Release Notes for SUSE Linux Enterprise High Availability Extension 11 Services Pack 4

Version 11.4.7 (2016-09-08)

Abstract

These release notes apply to all SUSE Linux Enterprise High Availability Extension 11 Services Pack 4 based products (e.g. for x86, x86_64, Itanium, Power and System z). Some sections may not apply to a particular architecture or product. Where this is not obvious, the respective architectures are listed explicitly in these notes. Instructions for installing SUSE Linux Enterprise High Availability Extension can be found in the README file on the CD.

Manuals can be found in the docu directory of the installation media. Any documentation (if installed) can be found in the /usr/share/doc/ directory of the installed system.

This SUSE product includes materials licensed to SUSE under the GNU General Public License (GPL). The GPL requires SUSE to provide the source code that corresponds to the GPL-licensed material. The source code is available for download at http://www.suse.com/download-linux/source-code.html. Also, for up to three years after distribution of the SUSE product, upon request, SUSE will mail a copy of the source code. Requests should be sent by e-mail to mailto:sle_source_request@suse.com or as otherwise instructed at http://www.suse.com/download-linux/source-code.html. SUSE may charge a reasonable fee to recover distribution costs.


1. Purpose and News
1.1. Purpose
1.2. What's New in SUSE Linux Enterprise High Availability Extension 11 SP4
2. Features and Versions
2.1. Resource Management
2.1.1. Data Replication—Distributed Remote Block Device (DRBD)
2.1.2. IP Load Balancing—Linux Virtual Server (LVS)
2.1.3. Distributed Lock Manager (DLM)
2.2. Other Changes and Version Updates
2.2.1. Support coredumps with STONITH Enabled and Timeouts for Kdump
2.2.2. IPVS support for iptables -m
3. Changed Functionality in SUSE Linux Enterprise High Availability Extension 11 SP4
4. Deprecated Functionality in SUSE Linux Enterprise High Availability Extension 11 SP4
5. Infrastructure, Package and Architecture Specific Information
5.1. Architecture Independent Information
5.1.1. Changes in Packaging and Delivery
5.1.2. Security
5.1.3. Network
5.2. Systems Management
5.2.1. Hawk Wizards for Common Configurations
5.2.2. Hawk Wizard for DB2 HADR
5.2.3. Hawk Wizard for DB2
5.2.4. Hawk Wizard for Configuring the Oracle Database
5.2.5. Hawk Wizards for Configuring Common Scenarios
5.3. AMD64/Intel64 64-Bit (x86_64) and Intel/AMD 32-Bit (x86) Specific Information
5.3.1. System and Vendor Specific Information
6. Other Updates
7. Update-Related Notes
8. Supported Deployment Scenarios SUSE Linux Enterprise High Availability Extension 11 SP4
8.1. Local Cluster
8.2. Metro Area Cluster
8.3. Geographical Clustering
9. Known Issues in SUSE Linux Enterprise High Availability Extension 11 SP4
9.1. Linux Virtual Server Tunnelling Support
9.2. Samba CTDB Cluster Rolling Update Support
10. Further Notes on Functionality
10.1. Cluster-concurrent RAID1 Resynchronization
10.2. Quotas on OCFS2 Filesystem
11. Support Statement for SUSE Linux Enterprise High Availability Extension 11 SP4
12. Technical Information
13. Miscellaneous
13.1. crmsh: Enable Anonymous Shadow CIBs
14. More Information and Feedback

Chapter 1. Purpose and News

1.1. Purpose

SUSE Linux Enterprise High Availability Extension is an affordable, integrated suite of robust open source clustering technologies that enable enterprises to implement highly available Linux clusters and eliminate single points of failure.

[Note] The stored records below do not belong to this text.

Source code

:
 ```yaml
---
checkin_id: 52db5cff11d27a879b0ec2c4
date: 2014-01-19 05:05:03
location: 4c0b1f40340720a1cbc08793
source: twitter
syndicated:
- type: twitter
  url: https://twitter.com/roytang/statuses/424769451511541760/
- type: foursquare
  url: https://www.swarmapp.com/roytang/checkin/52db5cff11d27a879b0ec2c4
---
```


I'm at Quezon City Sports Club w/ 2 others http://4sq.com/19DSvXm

Used with SUSE Linux Enterprise Server, it helps firms maintain business continuity, protect data integrity, and reduce unplanned downtime for their mission-critical Linux workloads.

SUSE Linux Enterprise High Availability Extension provides all of the essential monitoring, messaging, and cluster resource management functionality of proprietary third-party solutions, but at a more affordable price, making it accessible to a wider range of enterprises.

It is optimized to work with SUSE Linux Enterprise Server, and its tight integration ensures customers have the most robust, secure, and up to date high availability solution. Based on an innovative, highly flexible policy engine, it supports a wide range of clustering scenarios.

With static or stateless content, the High Availability cluster can be used without a cluster file system. This includes web-services with static content as well as printing systems or communication systems like proxies that do not need to recover data.

Finally, its open source license minimizes the risk of vendor lock-in, and it's adherence to open standards encourages interoperability with industry standard tools and technologies.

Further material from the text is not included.